5. Multi-stage stochastic programming (MSSP) problems#

Now that we have a clear understanding of the structure of two-stage stochastic programming problems, we can generalise the idea for an arbitrary number of stages.

Having multiple stages in a stochastic programming model allows for realistic modelling nonanticipativity (temporal causality) and how information about uncertainty is gradually unveiled. This is particularly important in settings where problems have multiple decision points in time, meaning that decisions are made in a particular sequence and at each decision point more information is revealed.

5.1. Solving MSSP problems#

From the diagram above, one key feature regarding multi-stage stochastic programming (MSSP) problems becomes evident: they are essentially nested 2SSPs. This observation paves the way for these to be tackled from two distinct points of views:

They can be posed from the perspective of recurrence, which allows for a bridge to dynamic programming to be made; alternatively
they can be posed as deterministic equivalent problems and solved as “monolithic” (large-scale) mathematical programming models.

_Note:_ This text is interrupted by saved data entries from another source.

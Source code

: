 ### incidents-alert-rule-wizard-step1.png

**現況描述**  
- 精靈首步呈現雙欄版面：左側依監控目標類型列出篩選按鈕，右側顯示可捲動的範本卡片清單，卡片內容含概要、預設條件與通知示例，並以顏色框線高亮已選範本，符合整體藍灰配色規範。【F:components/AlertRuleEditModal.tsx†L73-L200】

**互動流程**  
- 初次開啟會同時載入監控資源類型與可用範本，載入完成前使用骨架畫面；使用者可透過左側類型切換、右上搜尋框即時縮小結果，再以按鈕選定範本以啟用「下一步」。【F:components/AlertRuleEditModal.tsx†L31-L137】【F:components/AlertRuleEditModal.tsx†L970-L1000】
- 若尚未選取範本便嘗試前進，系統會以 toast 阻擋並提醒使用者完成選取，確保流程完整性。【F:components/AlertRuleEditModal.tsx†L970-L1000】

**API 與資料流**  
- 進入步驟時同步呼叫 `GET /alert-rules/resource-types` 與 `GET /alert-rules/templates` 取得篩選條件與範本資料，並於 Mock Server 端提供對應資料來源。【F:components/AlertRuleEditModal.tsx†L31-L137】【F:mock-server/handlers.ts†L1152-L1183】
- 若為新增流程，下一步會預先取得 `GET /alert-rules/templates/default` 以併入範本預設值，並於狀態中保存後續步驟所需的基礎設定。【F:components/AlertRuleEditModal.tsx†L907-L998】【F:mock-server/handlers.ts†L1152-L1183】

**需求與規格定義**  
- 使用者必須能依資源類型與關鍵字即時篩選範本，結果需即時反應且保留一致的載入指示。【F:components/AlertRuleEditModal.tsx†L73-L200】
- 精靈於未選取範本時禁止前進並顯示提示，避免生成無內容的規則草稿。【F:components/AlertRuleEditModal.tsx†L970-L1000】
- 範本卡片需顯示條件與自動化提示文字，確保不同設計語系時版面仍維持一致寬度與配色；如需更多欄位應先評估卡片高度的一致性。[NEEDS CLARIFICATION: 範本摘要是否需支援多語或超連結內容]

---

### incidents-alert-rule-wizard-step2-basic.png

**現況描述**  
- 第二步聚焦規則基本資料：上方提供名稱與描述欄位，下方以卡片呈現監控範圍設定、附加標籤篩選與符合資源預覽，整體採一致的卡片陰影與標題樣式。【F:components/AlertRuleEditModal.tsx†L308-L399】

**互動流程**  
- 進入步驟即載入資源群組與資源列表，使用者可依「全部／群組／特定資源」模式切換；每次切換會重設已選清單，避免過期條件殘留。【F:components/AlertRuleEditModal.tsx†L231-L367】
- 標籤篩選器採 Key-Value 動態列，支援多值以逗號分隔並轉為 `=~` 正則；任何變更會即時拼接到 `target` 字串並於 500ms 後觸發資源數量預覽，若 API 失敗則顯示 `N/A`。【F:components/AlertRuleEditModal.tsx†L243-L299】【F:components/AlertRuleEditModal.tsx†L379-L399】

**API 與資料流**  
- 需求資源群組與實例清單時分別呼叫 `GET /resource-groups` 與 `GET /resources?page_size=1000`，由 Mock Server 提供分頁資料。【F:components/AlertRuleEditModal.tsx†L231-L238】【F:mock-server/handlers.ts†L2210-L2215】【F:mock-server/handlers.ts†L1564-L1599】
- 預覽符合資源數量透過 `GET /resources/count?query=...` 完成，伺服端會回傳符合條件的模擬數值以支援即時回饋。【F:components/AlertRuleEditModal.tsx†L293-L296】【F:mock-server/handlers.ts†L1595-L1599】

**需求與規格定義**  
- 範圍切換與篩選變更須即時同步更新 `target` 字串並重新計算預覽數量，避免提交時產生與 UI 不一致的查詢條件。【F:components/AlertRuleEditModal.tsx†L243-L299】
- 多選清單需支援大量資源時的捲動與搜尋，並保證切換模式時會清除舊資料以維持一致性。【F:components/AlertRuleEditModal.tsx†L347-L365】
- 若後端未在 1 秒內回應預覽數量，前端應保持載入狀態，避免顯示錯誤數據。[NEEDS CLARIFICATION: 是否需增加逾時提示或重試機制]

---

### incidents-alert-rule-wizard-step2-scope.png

Essentially, both perspectives are equivalent. Considering dynamic programming as a framework for solving MSSP problems allows us to adapt the techniques used for solving dynamic programming problems to solve MSSPs.

On the other hand, considering MSSP deterministic equivalents directly has the benefit of allowing us to handle it as a standard mathematical programming model. The caveat is that these tend to present a considerably large number of variables and constraints.

5.2. Why MSSPs?#

Solving MSSP is computationally demanding due to the so-called curse of dimensionality. In our case, the dimensions are the stages, and, as we can see from the figure above, the number of scenarios (and consequently the number of variables and constraints in the deterministic equivalent) grows exponentially with the number of stages. In particular, let \(H\) be the number of stages and \(|\Xi|\) the number of scenarios in each stage. Then, the total number of scenarios in an MSSP is \(|\Xi|^(H-1)\).

Note

The number of scenarios is not necessarily the same at each stage. More generally, assume that for each stage \(t \in \braces{2,\dots,H}\) we have \(|Xi_t|\) scenarios. Then the total number of scenarios is given by \(\prod_{t=2}^{H |\Xi_t|}\).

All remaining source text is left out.